Jesus acreditava nas histórias "absurdas" da Bíblia
Mas o que mais me chama atenção é que Jesus usou algumas das passagens mais fantásticas da Bíblia em seu ensino. A existência de Adão e Eva, o dilúvio e até mesmo o peixe engolindo o profeta Jonas...todos estes fatos que para o "cristão" pós-moderno não são nada...são preciosas bases em torno das quais Jesus ensina verdades importantíssimas.

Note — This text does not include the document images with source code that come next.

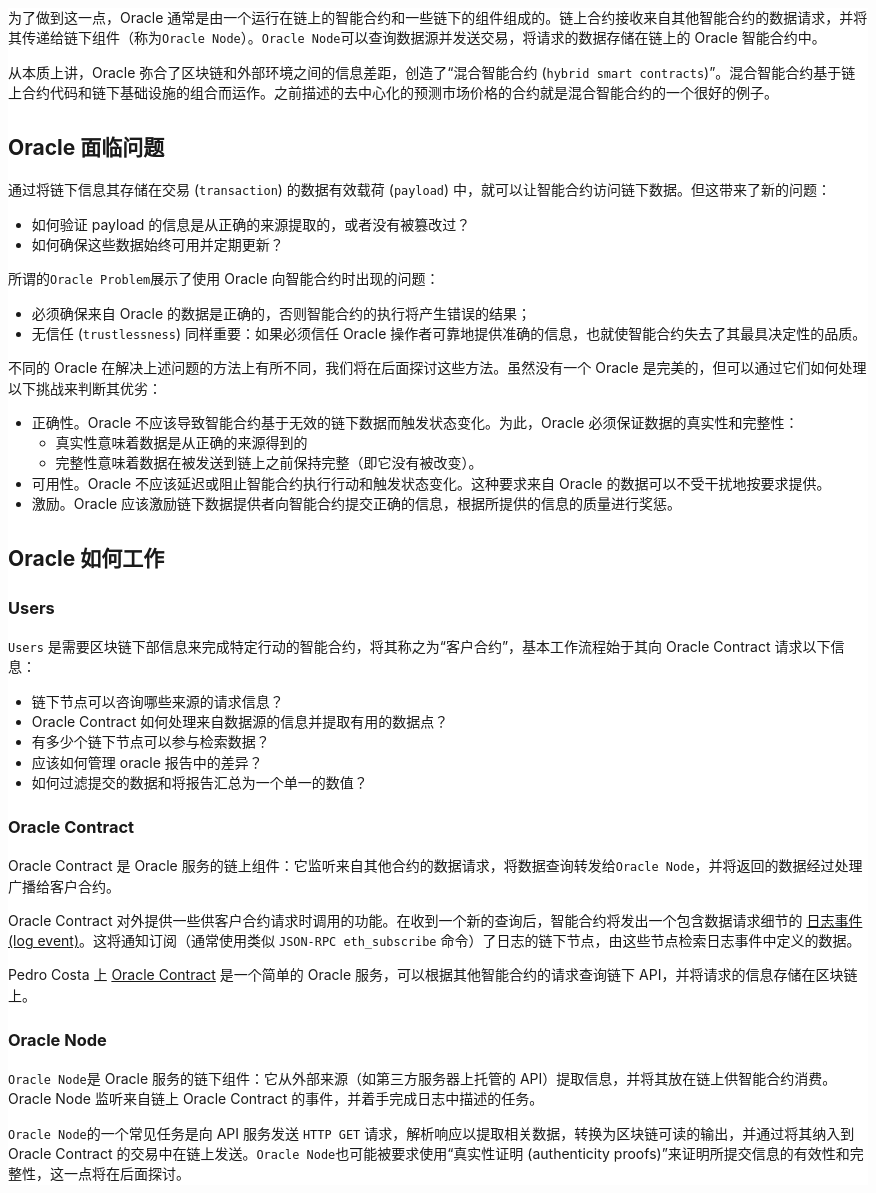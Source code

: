 为了做到这一点，Oracle 通常是由一个运行在链上的智能合约和一些链下的组件组成的。链上合约接收来自其他智能合约的数据请求，并将其传递给链下组件（称为`Oracle Node`）。`Oracle Node`可以查询数据源并发送交易，将请求的数据存储在链上的 Oracle 智能合约中。

从本质上讲，Oracle 弥合了区块链和外部环境之间的信息差距，创造了“混合智能合约 (`hybrid smart contracts`)”。混合智能合约基于链上合约代码和链下基础设施的组合而运作。之前描述的去中心化的预测市场价格的合约就是混合智能合约的一个很好的例子。

## Oracle 面临问题

通过将链下信息其存储在交易 (`transaction`) 的数据有效载荷 (`payload`) 中，就可以让智能合约访问链下数据。但这带来了新的问题：

- 如何验证 payload 的信息是从正确的来源提取的，或者没有被篡改过？
- 如何确保这些数据始终可用并定期更新？

所谓的`Oracle Problem`展示了使用 Oracle 向智能合约时出现的问题：

- 必须确保来自 Oracle 的数据是正确的，否则智能合约的执行将产生错误的结果；
- 无信任 (`trustlessness`) 同样重要：如果必须信任 Oracle 操作者可靠地提供准确的信息，也就使智能合约失去了其最具决定性的品质。

不同的 Oracle 在解决上述问题的方法上有所不同，我们将在后面探讨这些方法。虽然没有一个 Oracle 是完美的，但可以通过它们如何处理以下挑战来判断其优劣：

- 正确性。Oracle 不应该导致智能合约基于无效的链下数据而触发状态变化。为此，Oracle 必须保证数据的真实性和完整性：
  - 真实性意味着数据是从正确的来源得到的
  - 完整性意味着数据在被发送到链上之前保持完整（即它没有被改变）。
- 可用性。Oracle 不应该延迟或阻止智能合约执行行动和触发状态变化。这种要求来自 Oracle 的数据可以不受干扰地按要求提供。
- 激励。Oracle 应该激励链下数据提供者向智能合约提交正确的信息，根据所提供的信息的质量进行奖惩。

## Oracle 如何工作

### Users

`Users` 是需要区块链下部信息来完成特定行动的智能合约，将其称之为“客户合约”，基本工作流程始于其向 Oracle Contract 请求以下信息：

- 链下节点可以咨询哪些来源的请求信息？
- Oracle Contract 如何处理来自数据源的信息并提取有用的数据点？
- 有多少个链下节点可以参与检索数据？
- 应该如何管理 oracle 报告中的差异？
- 如何过滤提交的数据和将报告汇总为一个单一的数值？

### Oracle Contract

Oracle Contract 是 Oracle 服务的链上组件：它监听来自其他合约的数据请求，将数据查询转发给`Oracle Node`，并将返回的数据经过处理广播给客户合约。

Oracle Contract 对外提供一些供客户合约请求时调用的功能。在收到一个新的查询后，智能合约将发出一个包含数据请求细节的 [日志事件 (log event)](https://ethereum.org/en/developers/docs/smart-contracts/anatomy/#events-and-logs)。这将通知订阅（通常使用类似 `JSON-RPC eth_subscribe` 命令）了日志的链下节点，由这些节点检索日志事件中定义的数据。

Pedro Costa 上 [Oracle Contract](https://medium.com/@pedrodc/implementing-a-blockchain-oracle-on-ethereum-cedc7e26b49e) 是一个简单的 Oracle 服务，可以根据其他智能合约的请求查询链下 API，并将请求的信息存储在区块链上。

### Oracle Node

`Oracle Node`是 Oracle 服务的链下组件：它从外部来源（如第三方服务器上托管的 API）提取信息，并将其放在链上供智能合约消费。Oracle Node 监听来自链上 Oracle Contract 的事件，并着手完成日志中描述的任务。

`Oracle Node`的一个常见任务是向 API 服务发送 `HTTP GET` 请求，解析响应以提取相关数据，转换为区块链可读的输出，并通过将其纳入到 Oracle Contract 的交易中在链上发送。`Oracle Node`也可能被要求使用“真实性证明 (authenticity proofs)”来证明所提交信息的有效性和完整性，这一点将在后面探讨。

A indissolubilidade do casamento e o amor monogâmico, por exemplo, podem ser vistos na criação de Adão e Eva:
Então, respondeu ele: Não tendes lido que o Criador, desde o princípio, os fez homem e mulher e que disse: Por esta causa deixará o homem pai e mãe e se unirá a sua mulher, tornando-se os dois uma só carne? De modo que já não são mais dois, porém uma só carne. Portanto, o que Deus ajuntou não o separe o homem. (Mateus 19:4-6)
Os homens devem se precaver para o dia do Juízo, porque será da mesma forma como foi o dilúvio:
Pois assim como foi nos dias de Noé, também será a vinda do Filho do Homem. Porquanto, assim como nos dias anteriores ao dilúvio comiam e bebiam, casavam e davam-se em casamento, até ao dia em que Noé entrou na arca, e não o perceberam, senão quando veio o dilúvio e os levou a todos, assim srá também a vinda do Filho do Homem. (Mateus 24:37-39)
A pregação de Jonas em Nínive e o fato do peixe tê-lo engolido por três dias são sinais para que creiamos na ressurreição de Jesus e nos arrependamos, em fé, de nossos pecados:
Porque assim como esteve Jonas três dias e três noites no ventre do grande pexe, assim o Filho do Homem estará três dias e três noites no coração da terra. Ninivitas se levantarão, no Juízo, com esta geração e a condenarão; porque se arrependeram com a pregação de Jonas. E eis aqui quem é maior do que Jonas. (Mateus 12:40-41)
Se achamos que o livro do profeta Jonas é uma novela, uma ficção (como alguns teólogos liberais pensam), então a fala de Jesus de que os ninivitas condenarão os incrédulos é uma grande ilusão, uma prova da simplicidade de um homem que acreditava em lendas como sendo verdade. Será que tal homem pode ser o Filho de Deus?

Conclusão
Estes fatos são suficientes para atestar uma ligação óbvia: a divindade de Jesus depende da inerrância bíblica. Não é possível chamar de Deus alguém que acredita que a Bíblia é a Palavra do Pai, que a considera a medida da estatuta espiritual das pessoas e baseia ensinos tão importantes em passagens que são consideradas uma fantasia pelo homem pós-moderno. Forçosamente, todo aquele que confessa a Jesus como Filho de Deus precisará reconhecer a Bíblia como um livro sem falhas. Ou então, terá que assumir a conseqüência lógica de rejeitar a divindade do Cristo.

Quanto a mim, mesmo que seja tachado de "pré-moderno" ou antiquado, prefiro crer como Jesus, até mesmo nas histórias mais fantásticas da Bíblia.